Usage

Code Annotations

Proteus enables users to annotate (plain) functions or GPU kernels, and lambda functions, for JIT compilation and optimization. Users provide information to Proteus to specialize code for the runtime context for generating more optimized code.

Kernels / Functions

The interface for host functions or device kernel functions is the same. Proteus leverage function attributes and specifically the annotate attribute, which allows generic information to be attached on a function, be it a host function or a kernel set to launch on a GPU device.

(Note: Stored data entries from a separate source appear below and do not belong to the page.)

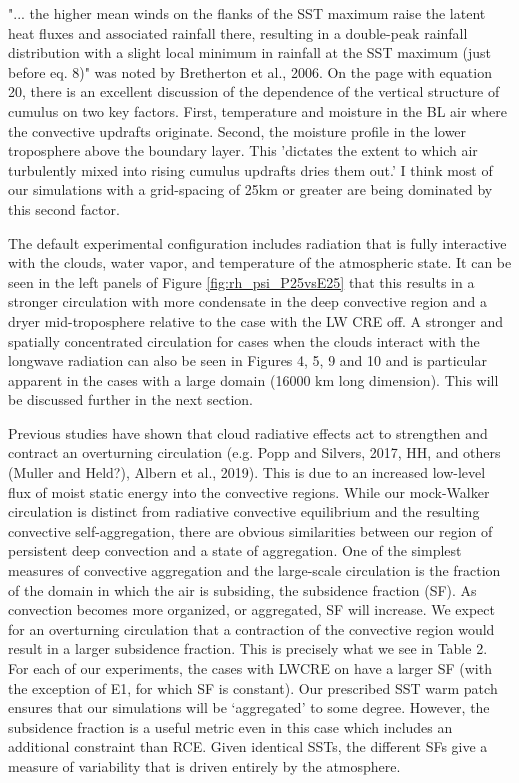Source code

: \documentclass[draft]{agujournal2019}
\begin{document}
"... the higher mean winds on the flanks of the SST maximum raise the latent heat fluxes and associated rainfall there, resulting in a 
double-peak rainfall distribution with a slight local minimum in rainfall at the SST maximum (just before eq. 8)" 
was noted by Bretherton et al., 2006.  On the page with equation 20, there is an excellent discussion of the dependence of the 
vertical structure of cumulus on two key factors.  First, temperature and moisture in the BL air where the convective updrafts originate.
Second, the moisture profile in the lower troposphere above the boundary layer.  This 'dictates the extent to which air
turbulently mixed into rising cumulus updrafts dries them out.'  I think most of our simulations with a grid-spacing of 25km or 
greater are being dominated by this second factor.    

The default experimental configuration includes radiation that is fully interactive with the clouds, water vapor, and 
temperature of the atmospheric state.  It can be seen in the left panels of Figure \ref{fig:rh_psi_P25vsE25} that this 
results in a stronger circulation with more condensate in the deep convective region and a dryer mid-troposphere
relative to the case with the LW CRE off.   A stronger and spatially concentrated circulation for cases when the 
clouds interact with the longwave radiation can also be seen in Figures 4, 5, 9 and 10 and is particular apparent in 
the cases with a large domain (16000 km long dimension).  This will be discussed further in the next section.  

Previous studies have shown that cloud radiative effects act to strengthen and contract an overturning circulation 
(e.g. Popp and Silvers, 2017, HH, and others (Muller and Held?), Albern et al., 2019).  This is 
due to an increased low-level flux
of moist static energy into the convective regions.  While our mock-Walker circulation is distinct from radiative
convective equilibrium and the resulting convective self-aggregation, there are obvious similarities between our 
region of persistent deep convection and a state of aggregation.   One of the simplest measures of convective 
aggregation and the large-scale circulation is the fraction of the domain in which the air is subsiding, the 
subsidence fraction (SF).  As convection becomes more organized, or aggregated, SF will increase.  We expect 
for an overturning circulation that a contraction of the convective region would result in a larger subsidence 
fraction.  This is precisely what we see in Table 2.  For each of our experiments, the cases with LWCRE on
have a larger SF (with the exception of E1, for which SF is constant).  Our prescribed SST warm patch ensures that our simulations will 
be `aggregated' to some degree.  However, the subsidence fraction is a useful metric even in this case which 
includes an additional constraint than RCE.  Given identical SSTs, the different SFs give a measure of variability
that is driven entirely by the atmosphere.  
\end{document}
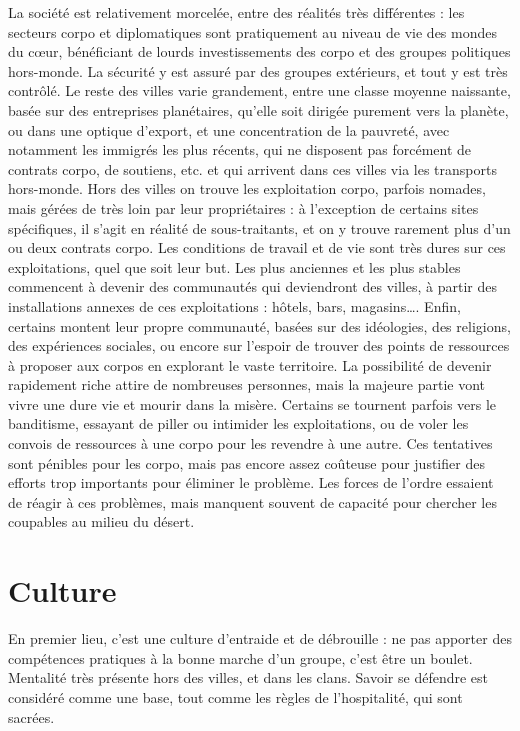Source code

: \documentclass[10pt,a4paper]{book}
\begin{document}
\begin{multicols}{2}
La société est relativement morcelée, entre des réalités très différentes : les secteurs corpo et diplomatiques sont pratiquement au niveau de vie des mondes du cœur, bénéficiant de lourds investissements des corpo et des groupes politiques hors-monde. La sécurité y est assuré par des groupes extérieurs, et tout y est très contrôlé. Le reste des villes varie grandement, entre une classe moyenne naissante, basée sur des entreprises planétaires, qu'elle soit dirigée purement vers la planète, ou dans une optique d'export, et une concentration de la pauvreté, avec notamment les immigrés les plus récents, qui ne disposent pas forcément de contrats corpo, de soutiens, etc. et qui arrivent dans ces villes via les transports hors-monde. Hors des villes on trouve les exploitation corpo, parfois nomades, mais gérées de très loin par leur propriétaires : à l'exception de certains sites spécifiques, il s'agit en réalité de sous-traitants, et on y trouve rarement plus d'un ou deux contrats corpo. Les conditions de travail et de vie sont très dures sur ces exploitations, quel que soit leur but. Les plus anciennes et les plus stables commencent à devenir des communautés qui deviendront des villes, à partir des installations annexes de ces exploitations : hôtels, bars, magasins…. Enfin, certains montent leur propre communauté, basées sur des idéologies, des religions, des expériences sociales, ou encore sur l'espoir de trouver des points de ressources à proposer aux corpos en explorant le vaste territoire. La possibilité de devenir rapidement riche attire de nombreuses personnes, mais la majeure partie vont vivre une dure vie et mourir dans la misère. Certains se tournent parfois vers le banditisme, essayant de piller ou intimider les exploitations, ou de voler les convois de ressources à une corpo pour les revendre à une autre. Ces tentatives sont pénibles pour les corpo, mais pas encore assez coûteuse pour justifier des efforts trop importants pour éliminer le problème. Les forces de l'ordre essaient de réagir à ces problèmes, mais manquent souvent de capacité pour chercher les coupables au milieu du désert.

\section{Culture}
En premier lieu, c'est une culture d'entraide et de débrouille : ne pas apporter des compétences pratiques à la bonne marche d'un groupe, c'est être un boulet. Mentalité très présente hors des villes, et dans les clans. Savoir se défendre est considéré comme une base, tout comme les règles de l'hospitalité, qui sont sacrées. 



\end{multicols}
\end{document}
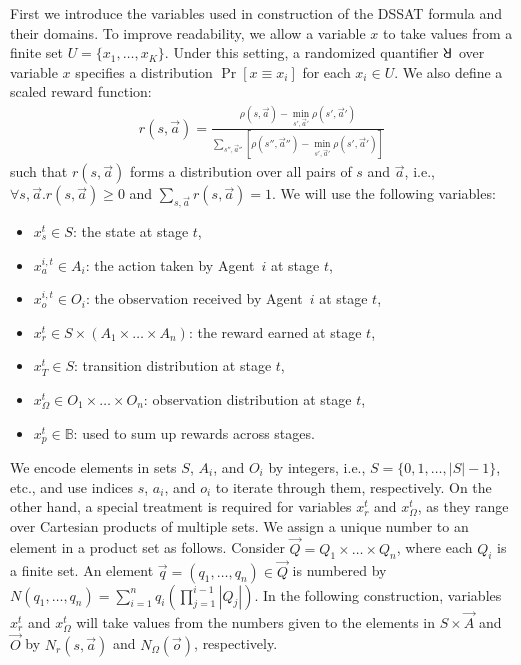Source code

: First we introduce the variables used in construction of the DSSAT formula and their domains.
To improve readability, we allow a variable $x$ to take values from a finite set $U=\{x_1,\ldots,x_K\}$.
Under this setting,
a randomized quantifier $\random{}$ over variable $x$ specifies a distribution $\Pr[x\equiv x_i]$ for each $x_i\in U$.
We also define a scaled reward function:
\begin{align*}
    r(s,\vec{a})=\frac{\rho(s,\vec{a})-\min\limits_{s',\vec{a}'}\rho(s',\vec{a}')}{\sum\limits_{s'',\vec{a}''}[\rho(s'',\vec{a}'')-\min\limits_{s',\vec{a}'}\rho(s',\vec{a}')]}
\end{align*}
such that $r(s,\vec{a})$ forms a distribution over all pairs of $s$ and $\vec{a}$,
i.e., $\forall s,\vec{a}.r(s,\vec{a})\geq 0$ and $\sum\limits_{s,\vec{a}}r(s,\vec{a})=1$.
We will use the following variables:
\begin{itemize}
    \item $x_s^t\in S$: the state at stage $t$,
    \item $x_a^{i,t}\in A_i$: the action taken by Agent~$i$ at stage $t$,
    \item $x_o^{i,t}\in O_i$: the observation received by Agent~$i$ at stage $t$,
    \item $x_r^t\in S\times (A_1\times\ldots\times A_n)$: the reward earned at stage $t$,
    \item $x_T^t\in S$: transition distribution at stage $t$,
    \item $x_\Omega^t\in O_1\times\ldots\times O_n$: observation distribution at stage $t$,
    \item $x_p^t\in \mathbb{B}$: used to sum up rewards across stages.
\end{itemize}

We encode elements in sets $S$, $A_i$, and $O_i$ by integers,
i.e., $S=\{0,1,\ldots,|S|-1\}$, etc.,
and use indices $s$, $a_i$, and $o_i$ to iterate through them, respectively.
On the other hand, a special treatment is required for variables $x_r^t$ and $x_\Omega^t$,
as they range over Cartesian products of multiple sets.
We assign a unique number to an element in a product set as follows.
Consider $\vec{Q}=Q_1\times\ldots\times Q_n$, where each $Q_i$ is a finite set.
An element $\vec{q}=(q_1,\ldots,q_n)\in \vec{Q}$ is numbered by $N(q_1,\ldots,q_n)=\sum_{i=1}^n q_i(\prod_{j=1}^{i-1}|Q_j|)$.
In the following construction,
variables $x_r^t$ and $x_\Omega^t$ will take values from the numbers given to the elements in $S\times\vec{A}$ and $\vec{O}$ by $N_r(s,\vec{a})$ and $N_\Omega(\vec{o})$, respectively.


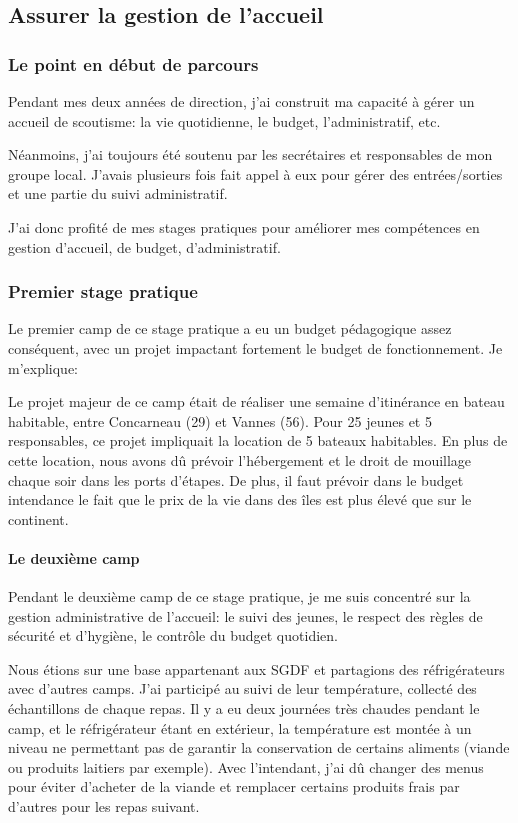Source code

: \documentclass[titlepage,11pt,a4paper]{article}
\begin{document}
\subsection{Assurer la gestion de l'accueil}

\subsubsection{Le point en début de parcours}

Pendant mes deux années de direction, j'ai construit ma capacité à gérer un accueil de
scoutisme: la vie quotidienne, le budget, l'administratif, etc.

Néanmoins, j'ai toujours été soutenu par les secrétaires et responsables de mon groupe
local. J'avais plusieurs fois fait appel à eux pour gérer des entrées/sorties et une
partie du suivi administratif.

J'ai donc profité de mes stages pratiques pour améliorer mes compétences en gestion
d'accueil, de budget, d'administratif.

\subsubsection{Premier stage pratique}

Le premier camp de ce stage pratique a eu un budget pédagogique assez conséquent, avec un
projet impactant fortement le budget de fonctionnement. Je m'explique:

Le projet majeur de ce camp était de réaliser une semaine d'itinérance en bateau
habitable, entre Concarneau (29) et Vannes (56). Pour 25 jeunes et 5 responsables, ce
projet impliquait la location de 5 bateaux habitables. En plus de cette location, nous
avons dû prévoir l'hébergement et le droit de mouillage chaque soir dans les ports d'étapes.
De plus, il faut prévoir dans le budget intendance le fait que le prix de la vie dans des
îles est plus élevé que sur le continent. %

\paragraph{Le deuxième camp}

Pendant le deuxième camp de ce stage pratique, je me suis concentré sur la gestion
administrative de l'accueil: le suivi des jeunes, le respect des règles de sécurité et
d'hygiène, le contrôle du budget quotidien.

Nous étions sur une base appartenant aux SGDF et partagions des réfrigérateurs avec
d'autres camps. J'ai participé au suivi de leur température, collecté des échantillons de
chaque repas. Il y a eu deux journées très chaudes pendant le camp, et le réfrigérateur
étant en extérieur, la température est montée à un niveau ne permettant pas de garantir la
conservation de certains aliments (viande ou produits laitiers par exemple). Avec l'intendant, j'ai dû
changer des menus pour éviter d'acheter de la viande et remplacer certains produits frais
par d'autres pour les repas suivant.
\end{document}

Let's highlight this annotations with an example:

Host

__attribute__((annotate("jit", 1, 2)))
void daxpy(double A, size_t N, double *X, double *Y) {
    for(size_t I=0; I<N; ++I)
        Y[I] = A*X[I] + Y[I];
}

Device

__global__
__attribute__((annotate("jit", 1, 2)))
void daxpy(double A, size_t N, double *X, double *Y) {
    for(size_t I=0; I<N; ++I)
        Y[I] = A*X[I] + Y[I];
}

This is DAXPY computation (double precision scaled vector addition). The user annotates the daxpy function for JIT compilation using the annotate attribute with the jit designator. Further, the comma-separated list of numbers after jit corresponds to the positions of arguments of the function (1-indexed) that Proteus JIT optimization should specialize for. In this case, those are the scaling factor A and the vector size N.

Note

The argument list is 1-indexed.

Proteus JIT compilation will fold designated arguments to constants when it specializes the JIT module for this function. The expectation that specialization will help the compiler optimization pipeline (e.g., O3) to additionally optimize the code. Folding values to constants enhnaces the scope and precision of compiler analysis, which turbocharges optimizations such as constant propagation, control-flow simplification, and unrolling.

Lambdas

Why Lambdas? The reason is that lambda functions are used extensively by portability libraries, like RAJA and Kokkos, which are targets for Proteus JIT optimization. Lambda functions are more complicated (in a sense) than plain functions since they also capture calling context as closures. Most often, the greatest opportunities for specialization for lambdas are in their captured list, rather than their argument list.

Proteus requires lambda function to be register with the Proteus runtime. It provides a wrapper function, named proteus::register_lambda for this purpose.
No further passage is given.